The Trump Tax Cut & Jobs Act creates a 2026 Required Minimum Distribution income tax bullet making the Solo Roth 401k a better contribution option now than before.
Under the old tax rates, it made sense to use traditional pre-tax deductible Solo 401(k) contributions. But with new tax rates, the pre-tax decision needs to be re-examined. The Roth contributions, although not initially deductible, grow tax-free and may be far more beneficial in your later years.
TCJA lowered personal marginal tax rates that will go back up in 2026. This means getting money into a Solo 401k Roth now can turn into a big increase in your wealth later
With the potential to return to higher tax rates in 2026 and beyond, adding to accounts such as the Solo Roth 401k requires a second look. WHY? Starting at 70 1/2 age, an IRS designed formula tells you the minimum amount you must start taking out of retirement accounts – as taxable income. This extra income on your tax return:
- often pushes your income into the next higher tax bracket,
- can make more of your Social Security taxable, and also,
- may lead to higher Medicare Part B premiums.
RMDs can create a 2026 tax-bomb. Add on higher rates when that bomb hits in 2026, and wham, your net earnings in retirement can take a big income tax hit.
Using the lower tax rates starting in 2018, you’ll have a tax rate advantage when the rates rise again in 2026.
Consider this: Under the lower tax rules, before age 70, you convert a portion of your pre-tax Solo 401k to a Solo 401k Roth, and only pay taxes at the 10% and 12% rates. Starting in 2026, after reaching age 70½, without this strategy, you would be subject to tax rates at the higher marginal rates of 25% and 28%. By using the Roth conversion strategy, you pay taxes at 12 cents on the dollar today, instead of 25-28 cents or more per dollar later. That’s a tax rate advantage you don’t want to miss.

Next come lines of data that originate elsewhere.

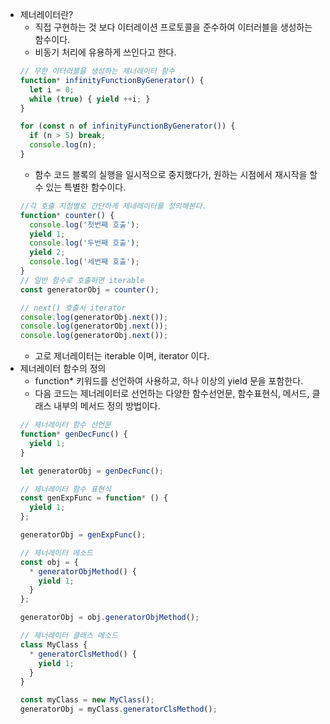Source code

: * 제너레이터란?
    * 직접 구현하는 것 보다 이터레이션 프로토콜을 준수하여 이터러블을 생성하는 함수이다.
    * 비동기 처리에 유용하게 쓰인다고 한다.     
    ```javascript
    // 무한 이터러블을 생성하는 제너레이터 함수
    function* infinityFunctionByGenerator() {
      let i = 0;
      while (true) { yield ++i; }
    }
    
    for (const n of infinityFunctionByGenerator()) {
      if (n > 5) break;
      console.log(n);
    }
    ```
    * 함수 코드 블록의 실행을 일시적으로 중지했다가, 원하는 시점에서 재시작을 할 수 있는 특별한 함수이다.
    ```javascript
    //각 호출 지점별로 간단하게 제네레이터를 정의해본다.
    function* counter() {
      console.log('첫번째 호출');
      yield 1;
      console.log('두번째 호출');
      yield 2;
      console.log('세번째 호출');
    }
    // 일반 함수로 호출하면 iterable 
    const generatorObj = counter();
    
    // next() 호출시 iterator
    console.log(generatorObj.next());
    console.log(generatorObj.next());
    console.log(generatorObj.next());     
    ```
    * 고로 제너레이터는 iterable 이며, iterator 이다.
* 제너레이터 함수의 정의
    * function* 키워드를 선언하여 사용하고, 하나 이상의 yield 문을 포함한다.
    * 다음 코드는 제너레이터로 선언하는 다양한 함수선언문, 함수표현식, 메서드, 클래스 내부의 메서드 정의 방법이다.
    ```javascript
    // 제너레이터 함수 선언문
    function* genDecFunc() {
      yield 1;
    }
    
    let generatorObj = genDecFunc();
    
    // 제너레이터 함수 표현식
    const genExpFunc = function* () {
      yield 1;
    };
    
    generatorObj = genExpFunc();
    
    // 제너레이터 메소드
    const obj = {
      * generatorObjMethod() {
        yield 1;
      }
    };
    
    generatorObj = obj.generatorObjMethod();
    
    // 제너레이터 클래스 메소드
    class MyClass {
      * generatorClsMethod() {
        yield 1;
      }
    }
    
    const myClass = new MyClass();
    generatorObj = myClass.generatorClsMethod();    
    ```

As far as the income limitations, if your adjusted gross income in 2018 is less than $275,000, you can make an annual contribution to a Solo 401k Roth of $18,500 if you are under age 50 or $24,500 if you are 50 or older. If you have a spouse working with you, who has earned income, your spouse can make a Solo 401k Roth contribution as well. With smart review, there is usually a way to get money into a Solo Roth 401k.
Those within a few years of retirement aren’t the only ones who should take another look at Solo 401k Roth. Shrewd planning means finding ways to get money into a Solo 401k Roth to help amplify your savings. With the new tax laws, a little figuring now can mean thousands in tax savings later.